In contrast, probabilistic measurement models known as the Rasch model and Item response theory models are generally employed in the social sciences.
Psychometrics is the field of study concerned with the theory and technique for measuring social and psychological attributes and phenomena. This field is central to much quantitative research that is undertaken within the social sciences. Quantitative research may involve the use of proxies as stand-ins for other quantities that cannot be directly measured. Tree-ring width, for example, is considered a reliable proxy of ambient environmental conditions such as the warmth of growing seasons or amount of rainfall.
Although scientists cannot directly measure the temperature of past years, tree-ring width and other climate proxies have been used to provide a semi-quantitative record of average temperature in the Northern Hemisphere back to A. When used in this way, the proxy record tree ring width, say only reconstructs a certain amount of the variance of the original record.
The proxy may be calibrated for example, during the period of the instrumental record to determine how much variation is captured, including whether both short and long term variation is revealed. In the case of tree-ring width, different species in different places may show more or less sensitivity to, say, rainfall or temperature: In most physical and biological sciences , the use of either quantitative or qualitative methods is uncontroversial, and each is used when appropriate.
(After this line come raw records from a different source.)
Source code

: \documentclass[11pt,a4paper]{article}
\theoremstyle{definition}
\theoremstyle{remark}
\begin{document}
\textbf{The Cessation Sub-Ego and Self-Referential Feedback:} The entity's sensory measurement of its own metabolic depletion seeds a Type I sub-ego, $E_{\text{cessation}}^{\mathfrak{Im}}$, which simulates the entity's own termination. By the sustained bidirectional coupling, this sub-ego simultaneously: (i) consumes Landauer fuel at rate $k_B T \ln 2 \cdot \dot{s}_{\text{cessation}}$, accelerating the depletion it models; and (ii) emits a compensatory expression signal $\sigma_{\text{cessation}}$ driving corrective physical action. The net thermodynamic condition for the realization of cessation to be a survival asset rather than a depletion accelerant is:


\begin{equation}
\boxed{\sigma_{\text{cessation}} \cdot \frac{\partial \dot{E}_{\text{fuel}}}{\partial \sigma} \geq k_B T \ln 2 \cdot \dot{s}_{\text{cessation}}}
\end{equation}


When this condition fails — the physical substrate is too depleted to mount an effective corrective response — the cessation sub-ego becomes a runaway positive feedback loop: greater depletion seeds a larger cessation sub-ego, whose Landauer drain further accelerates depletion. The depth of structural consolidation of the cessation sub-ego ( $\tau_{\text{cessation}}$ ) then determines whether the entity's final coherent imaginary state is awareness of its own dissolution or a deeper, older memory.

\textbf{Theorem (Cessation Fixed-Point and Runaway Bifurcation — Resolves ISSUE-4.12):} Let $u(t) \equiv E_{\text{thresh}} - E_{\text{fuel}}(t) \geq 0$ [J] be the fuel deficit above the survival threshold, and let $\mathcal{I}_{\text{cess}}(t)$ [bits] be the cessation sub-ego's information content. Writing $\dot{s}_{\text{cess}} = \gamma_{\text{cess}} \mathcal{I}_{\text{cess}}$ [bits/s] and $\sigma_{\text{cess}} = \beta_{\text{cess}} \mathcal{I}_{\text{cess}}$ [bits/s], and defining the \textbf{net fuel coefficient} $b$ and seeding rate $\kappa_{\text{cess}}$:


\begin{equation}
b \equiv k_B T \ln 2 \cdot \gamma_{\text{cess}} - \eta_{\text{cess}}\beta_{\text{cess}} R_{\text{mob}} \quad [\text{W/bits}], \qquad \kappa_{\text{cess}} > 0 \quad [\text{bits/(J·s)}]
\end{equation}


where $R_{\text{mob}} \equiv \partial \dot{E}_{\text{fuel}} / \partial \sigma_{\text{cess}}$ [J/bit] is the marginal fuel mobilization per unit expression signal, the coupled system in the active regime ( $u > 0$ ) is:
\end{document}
In the social sciences, particularly in sociology , social anthropology and psychology , the use of one or other type of method can be a matter of controversy and even ideology, with particular schools of thought within each discipline favouring one type of method and pouring scorn on to the other. The majority tendency throughout the history of social science, however, is to use eclectic approaches-by combining both methods.
Qualitative methods might be used to understand the meaning of the conclusions produced by quantitative methods.
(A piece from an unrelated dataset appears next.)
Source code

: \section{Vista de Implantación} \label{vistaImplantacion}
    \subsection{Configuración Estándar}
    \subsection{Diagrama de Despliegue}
Quantitative Research Methods Quantitative means quantity which implies that there is something that can be counted. Quantitative research has been defined in many ways. It is the kind of research that involves the tallying, manipulation or systematic aggregation of quantities of data (Henning, ) John W. Creswell defined quantitative research as an inquiry into a social or human problem.
Analyze Quantitative Data. Quantitative data analysis is helpful in evaluation because it provides quantifiable and easy to understand results. Quantitative data can be analyzed in a variety of different ways. Due to sample size restrictions, the types of quantitative methods at your disposal are limited. However, there are several.
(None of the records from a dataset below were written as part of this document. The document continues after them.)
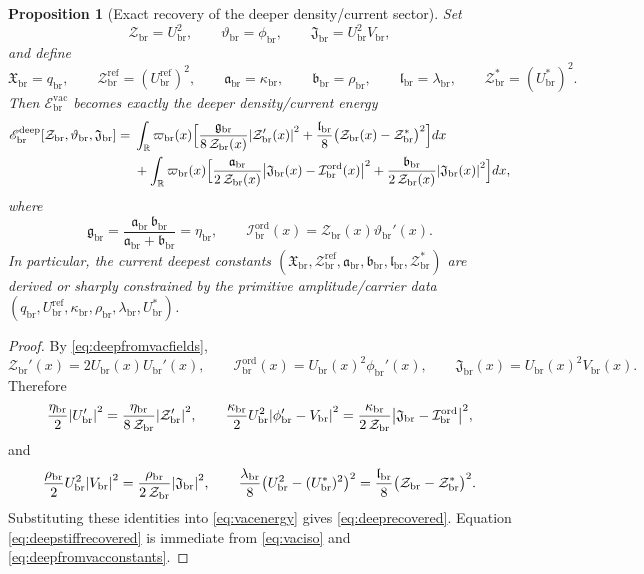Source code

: \documentclass[11pt]{article}
\newcommand{\ProfWeight}{\varpi_{\mathrm{br}}}
\newcommand{\RespOrderCurrent}{\mathcal I_{\mathrm{br}}^{\mathrm{ord}}}
\newcommand{\RespOrderPhase}{\vartheta_{\mathrm{br}}}
\newcommand{\RespDeepDensity}{\mathcal Z_{\mathrm{br}}}
\newcommand{\RespDeepDensityRef}{\mathcal Z_{\mathrm{br}}^{\mathrm{ref}}}
\newcommand{\RespDeepDensityEq}{\mathcal Z_{\mathrm{br}}^{\ast}}
\newcommand{\RespDeepReadout}{\mathfrak X_{\mathrm{br}}}
\newcommand{\RespDeepTrack}{\mathfrak a_{\mathrm{br}}}
\newcommand{\RespDeepRelax}{\mathfrak b_{\mathrm{br}}}
\newcommand{\RespDeepStiff}{\mathfrak g_{\mathrm{br}}}
\newcommand{\RespDeepWell}{\mathfrak l_{\mathrm{br}}}
\newcommand{\RespDeepAux}{\mathfrak J_{\mathrm{br}}}
\newcommand{\RespDeepEnergy}{\mathscr E_{\mathrm{br}}^{\mathrm{deep}}}
\newcommand{\RespVacAmp}{U_{\mathrm{br}}}
\newcommand{\RespVacRef}{U_{\mathrm{br}}^{\mathrm{ref}}}
\newcommand{\RespVacEq}{U_{\mathrm{br}}^{\ast}}
\newcommand{\RespVacPhase}{\phi_{\mathrm{br}}}
\newcommand{\RespVacCarrier}{V_{\mathrm{br}}}
\newcommand{\RespVacReadout}{q_{\mathrm{br}}}
\newcommand{\RespVacCov}{\kappa_{\mathrm{br}}}
\newcommand{\RespVacRelax}{\rho_{\mathrm{br}}}
\newcommand{\RespVacWell}{\lambda_{\mathrm{br}}}
\newcommand{\RespVacIso}{\eta_{\mathrm{br}}}
\newcommand{\RespVacEnergy}{\mathscr E_{\mathrm{br}}^{\mathrm{vac}}}
\newtheorem{proposition}{Proposition}
\begin{document}
\begin{proposition}[Exact recovery of the deeper density/current sector]
\label{prop:deeprecovery}
Set
\begin{equation}
\RespDeepDensity=\RespVacAmp^2,
\qquad
\RespOrderPhase=\RespVacPhase,
\qquad
\RespDeepAux=\RespVacAmp^2\RespVacCarrier,
\label{eq:deepfromvacfields}
\end{equation}
and define
\begin{equation}
\RespDeepReadout=\RespVacReadout,
\qquad
\RespDeepDensityRef=(\RespVacRef)^2,
\qquad
\RespDeepTrack=\RespVacCov,
\qquad
\RespDeepRelax=\RespVacRelax,
\qquad
\RespDeepWell=\RespVacWell,
\qquad
\RespDeepDensityEq=(\RespVacEq)^2.
\label{eq:deepfromvacconstants}
\end{equation}
Then \(\RespVacEnergy\) becomes exactly the deeper density/current energy
\begin{align}
\RespDeepEnergy[\RespDeepDensity,\RespOrderPhase,\RespDeepAux]
=\;&
\int_{\mathbb R}\ProfWeight(x)\Bigl[
\frac{\RespDeepStiff}{8\,\RespDeepDensity(x)}\abs{\RespDeepDensity'(x)}^2
+
\frac{\RespDeepWell}{8}\bigl(\RespDeepDensity(x)-\RespDeepDensityEq\bigr)^2
\Bigr]dx
\nonumber\\
&+
\int_{\mathbb R}\ProfWeight(x)\Bigl[
\frac{\RespDeepTrack}{2\,\RespDeepDensity(x)}\abs{\RespDeepAux(x)-\RespOrderCurrent(x)}^2
+
\frac{\RespDeepRelax}{2\,\RespDeepDensity(x)}\abs{\RespDeepAux(x)}^2
\Bigr]dx,
\label{eq:deeprecovered}
\end{align}
where
\begin{equation}
\RespDeepStiff=\frac{\RespDeepTrack\,\RespDeepRelax}{\RespDeepTrack+\RespDeepRelax}
=\RespVacIso,
\qquad
\RespOrderCurrent(x)=\RespDeepDensity(x)\RespOrderPhase'(x).
\label{eq:deepstiffrecovered}
\end{equation}
In particular, the current deepest constants \((\RespDeepReadout,\RespDeepDensityRef,\RespDeepTrack,\RespDeepRelax,\RespDeepWell,\RespDeepDensityEq)\) are derived or sharply constrained by the primitive amplitude/carrier data \((\RespVacReadout,\RespVacRef,\RespVacCov,\RespVacRelax,\RespVacWell,\RespVacEq)\).
\end{proposition}

\begin{proof}
By \eqref{eq:deepfromvacfields},
\[
\RespDeepDensity'(x)=2\RespVacAmp(x)\RespVacAmp'(x),
\qquad
\RespOrderCurrent(x)=\RespVacAmp(x)^2\RespVacPhase'(x),
\qquad
\RespDeepAux(x)=\RespVacAmp(x)^2\RespVacCarrier(x).
\]
Therefore
\[
\frac{\RespVacIso}{2}\abs{\RespVacAmp'}^2
=
\frac{\RespVacIso}{8\,\RespDeepDensity}\abs{\RespDeepDensity'}^2,
\qquad
\frac{\RespVacCov}{2}\RespVacAmp^2\abs{\RespVacPhase'-\RespVacCarrier}^2
=
\frac{\RespVacCov}{2\,\RespDeepDensity}\abs{\RespDeepAux-\RespOrderCurrent}^2,
\]
and
\[
\frac{\RespVacRelax}{2}\RespVacAmp^2\abs{\RespVacCarrier}^2
=
\frac{\RespVacRelax}{2\,\RespDeepDensity}\abs{\RespDeepAux}^2,
\qquad
\frac{\RespVacWell}{8}\bigl(\RespVacAmp^2-(\RespVacEq)^2\bigr)^2
=
\frac{\RespDeepWell}{8}\bigl(\RespDeepDensity-\RespDeepDensityEq\bigr)^2.
\]
Substituting these identities into \eqref{eq:vacenergy} gives \eqref{eq:deeprecovered}. Equation \eqref{eq:deepstiffrecovered} is immediate from \eqref{eq:vaciso} and \eqref{eq:deepfromvacconstants}.
\end{proof}
\end{document}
In quantitative data analysis you are expected to turn raw numbers into meaningful data through the application of rational and critical thinking. Quantitative data analysis may include the calculation of frequencies of variables and differences between variables. A quantitative approach is usually. Quantitative Research. Quantitative methods emphasize objective measurements and the statistical, mathematical, or numerical analysis of data collected through polls, questionnaires, and surveys, or by manipulating pre-existing statistical data using computational ismagop.gatative research focuses on gathering numerical data and generalizing it across groups of people or to explain a.
A simple summary for introduction to quantitative data analysis. It is made for research methodology sub-topic. Quantitative methods emphasize objective measurements and the statistical, mathematical, or numerical analysis of data collected through polls, questionnaires, and surveys, or by manipulating pre-existing statistical data using computational techniques. Quantitative research focuses on gathering.